Ask HN: What techniques do you use for personal goal setting? - wacheena

I've had a laundry list of goals for a few years now that I review every month.  I don't think it's working for me because I don't seem to be achieving them.<p>What methods, techniques and strategies do HNers use to set goals and achieve them?
======
eengstrom
Goal setting and achieving requires one of two things in my mind; internal
driving forces or external driving forces.

A long time ago I was both hired and fired by a pair of brilliant Hollywood
producers. The mid-sized video game company I worked for had just been
acquired by a major player; we killed ourselves for a year on a totally mind-
blowing franchise game, yet the title was sh*tcanned near release (Oh, 3DO)
and then they dumped the entire team off a ledge, myself included.

In the hiring interview the producer asked me "What is your six month goal,
year, three and five year plans?" Oddly the hiring meeting helped me prepare
for the layoff meeting and the next 18 years in my career. She referred to my
near-term goals, which had changed, obviously but I was able to take the
firing calmly because I saw it was a twist and event in part of a broader,
longer-term plan.

The vast majority of people I know are nearly headless when it comes to goals.
You don't have to define a 3,000 point plan, but if you can learn to set a
horizon and a few steps towards the point you want to reach, you can in turn
focus on the immediate and near-term and actually become much more flexible in
your approach to the outcome. You learn from practice whether something takes
you closer or further away from that 1, 3, or 5 year plan and make better
personal decisions.

If you simply can't seem to meet any goals, there are tons of books and audio
sources for basic goal and discipline building. Your goals may be unreasonable
or you may lack the underlying strong habits to push for a better outcome.
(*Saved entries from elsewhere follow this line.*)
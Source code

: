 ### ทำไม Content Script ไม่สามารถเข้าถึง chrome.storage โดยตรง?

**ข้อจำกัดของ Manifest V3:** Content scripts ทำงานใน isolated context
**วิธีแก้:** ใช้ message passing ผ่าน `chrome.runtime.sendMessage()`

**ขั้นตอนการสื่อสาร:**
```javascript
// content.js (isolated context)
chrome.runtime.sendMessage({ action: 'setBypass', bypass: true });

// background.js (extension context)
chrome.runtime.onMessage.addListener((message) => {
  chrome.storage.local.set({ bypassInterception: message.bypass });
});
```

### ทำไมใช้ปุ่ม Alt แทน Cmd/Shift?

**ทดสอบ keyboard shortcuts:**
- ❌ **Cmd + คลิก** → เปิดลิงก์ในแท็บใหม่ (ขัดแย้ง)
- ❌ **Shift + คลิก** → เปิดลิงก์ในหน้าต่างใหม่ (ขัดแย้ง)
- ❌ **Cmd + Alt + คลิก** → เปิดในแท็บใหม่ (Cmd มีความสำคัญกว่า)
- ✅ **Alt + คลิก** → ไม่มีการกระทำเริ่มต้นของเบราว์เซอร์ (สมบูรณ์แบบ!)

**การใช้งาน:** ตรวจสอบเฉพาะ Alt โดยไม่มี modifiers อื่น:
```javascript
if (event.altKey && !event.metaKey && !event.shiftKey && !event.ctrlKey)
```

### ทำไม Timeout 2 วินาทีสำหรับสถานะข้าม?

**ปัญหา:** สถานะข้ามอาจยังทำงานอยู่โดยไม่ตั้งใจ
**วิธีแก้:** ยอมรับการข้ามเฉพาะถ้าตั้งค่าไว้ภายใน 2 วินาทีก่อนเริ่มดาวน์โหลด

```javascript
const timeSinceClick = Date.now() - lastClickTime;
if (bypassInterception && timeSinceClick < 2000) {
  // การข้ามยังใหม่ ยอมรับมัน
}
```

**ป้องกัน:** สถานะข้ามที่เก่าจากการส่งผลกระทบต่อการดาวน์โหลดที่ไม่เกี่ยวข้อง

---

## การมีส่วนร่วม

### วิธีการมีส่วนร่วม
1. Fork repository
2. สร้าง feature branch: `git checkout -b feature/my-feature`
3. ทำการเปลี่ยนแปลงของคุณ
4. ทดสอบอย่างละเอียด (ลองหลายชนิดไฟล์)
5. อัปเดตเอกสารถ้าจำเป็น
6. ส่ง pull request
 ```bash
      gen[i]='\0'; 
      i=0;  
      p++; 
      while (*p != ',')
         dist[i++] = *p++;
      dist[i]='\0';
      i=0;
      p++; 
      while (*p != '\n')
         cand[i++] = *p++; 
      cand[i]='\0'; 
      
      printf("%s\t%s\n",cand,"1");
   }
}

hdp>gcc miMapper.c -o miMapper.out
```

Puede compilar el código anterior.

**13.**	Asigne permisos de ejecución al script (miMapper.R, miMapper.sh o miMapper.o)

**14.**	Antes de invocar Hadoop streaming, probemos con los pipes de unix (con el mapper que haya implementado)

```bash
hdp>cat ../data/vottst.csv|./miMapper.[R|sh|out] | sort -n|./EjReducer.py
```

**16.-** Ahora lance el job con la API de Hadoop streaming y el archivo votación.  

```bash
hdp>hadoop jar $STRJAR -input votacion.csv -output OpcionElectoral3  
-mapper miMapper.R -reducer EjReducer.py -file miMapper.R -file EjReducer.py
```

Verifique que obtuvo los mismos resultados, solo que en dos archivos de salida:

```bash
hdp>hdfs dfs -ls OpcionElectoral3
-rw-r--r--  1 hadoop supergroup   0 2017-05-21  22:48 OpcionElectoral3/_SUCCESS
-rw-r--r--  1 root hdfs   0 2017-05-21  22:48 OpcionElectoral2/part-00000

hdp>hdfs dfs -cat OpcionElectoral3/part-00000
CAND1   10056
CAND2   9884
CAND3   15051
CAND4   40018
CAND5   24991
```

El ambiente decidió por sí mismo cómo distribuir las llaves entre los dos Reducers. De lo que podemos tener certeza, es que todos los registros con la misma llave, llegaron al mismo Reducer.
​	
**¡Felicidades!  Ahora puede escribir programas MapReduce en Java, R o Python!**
I would suspect that you are lacking discipline. If you're undisciplined you
may need to find other sources of drive to meet your goals. If you're an
entrepreneur, you need to get some mentoring and find someone willing to help
keep you focused and on track.

------
nudge
Goals don't work for me. Habits do. See if you can transform your goals into
things you can actually do, rather than things you want to reach.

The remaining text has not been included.